• ASSIGNMENT: Among the entries below, how many lines include the word "contact"? Reply with only the number.

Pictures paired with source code

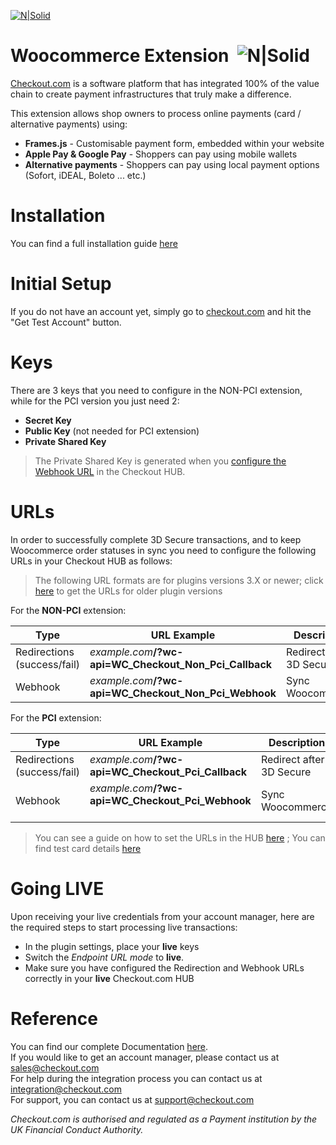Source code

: [![N|Solid](https://cdn.checkout.com/img/checkout-logo-online-payments.jpg)](https://checkout.com/)

# Woocommerce Extension&nbsp; ![N|Solid](https://circleci.com/gh/checkout/checkout-woocommerce-plugin.svg?style=shield&circle-token=4f03ec3447eff0c5348eccf22649290978066a41)
[Checkout.com](https://www.checkout.com "Checkout.com") is a software platform that has integrated 100% of the value chain to create payment infrastructures that truly make a difference.

This extension allows shop owners to process online payments (card / alternative payments) using:
  - **Frames.js** - Customisable payment form, embedded within your website
  - **Apple Pay & Google Pay** - Shoppers can pay using mobile wallets
  - **Alternative payments** - Shoppers can pay using local payment options (Sofort, iDEAL, Boleto ... etc.)

# Installation
You can find a full installation guide [here](https://github.com/checkout/checkout-woocommerce-plugin/wiki/Installation)

# Initial Setup
If you do not have an account yet, simply go to [checkout.com](https://checkout.com/) and hit the "Get Test Account" button.

# Keys
There are 3 keys that you need to configure in the NON-PCI extension, while for the PCI version you just need 2:
- **Secret Key**
- **Public Key** (not needed for PCI extension)
- **Private Shared Key**

> The Private Shared Key is generated when you [configure the Webhook URL](https://docs.checkout.com/docs/business-level-administration#section-manage-webhook-url) in the Checkout HUB.

# URLs
In order to successfully complete 3D Secure transactions, and to keep Woocommerce order statuses in sync you need to configure the following URLs in your Checkout HUB as follows:

> The following URL formats are for plugins versions 3.X or newer; click [here](https://github.com/checkout/checkout-woocommerce-plugin/wiki/URLs--2.x) to get the URLs for older plugin versions

For the **NON-PCI** extension:

| Type | URL Example | Description |
| ------ | ------ | ------ |
| Redirections (success/fail)| _example.com_**/?wc-api=WC_Checkout_Non_Pci_Callback** | Redirect after 3D Secure |
| Webhook | _example.com_**/?wc-api=WC_Checkout_Non_Pci_Webhook** | Sync Woocommerce |

For the **PCI** extension:

| Type | URL Example | Description |
| ------ | ------ | ------ |
| Redirections (success/fail)| _example.com_**/?wc-api=WC_Checkout_Pci_Callback** | Redirect after 3D Secure |
| Webhook | _example.com_**/?wc-api=WC_Checkout_Pci_Webhook** &nbsp;&nbsp;&nbsp;&nbsp;&nbsp;&nbsp;&nbsp;&nbsp;&nbsp;| Sync Woocommerce |

> You can see a guide on how to set the URLs in the HUB [here](https://docs.checkout.com/docs/business-level-administration#section-manage-channel-urls) ; You can find test card details [here](https://docs.checkout.com/docs/testing#section-credit-cards)

# Going LIVE

Upon receiving your live credentials from your account manager, here are the required steps to start processing live transactions:

- In the plugin settings, place your **live** keys
- Switch the _Endpoint URL mode_ to **live**.
- Make sure you have configured the Redirection and Webhook URLs correctly in your **live** Checkout.com HUB


# Reference 

You can find our complete Documentation [here](http://docs.checkout.com/).  
If you would like to get an account manager, please contact us at sales@checkout.com  
For help during the integration process you can contact us at integration@checkout.com  
For support, you can contact us at support@checkout.com

_Checkout.com is authorised and regulated as a Payment institution by the UK Financial Conduct Authority._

• EXERCISE OUTPUT: 3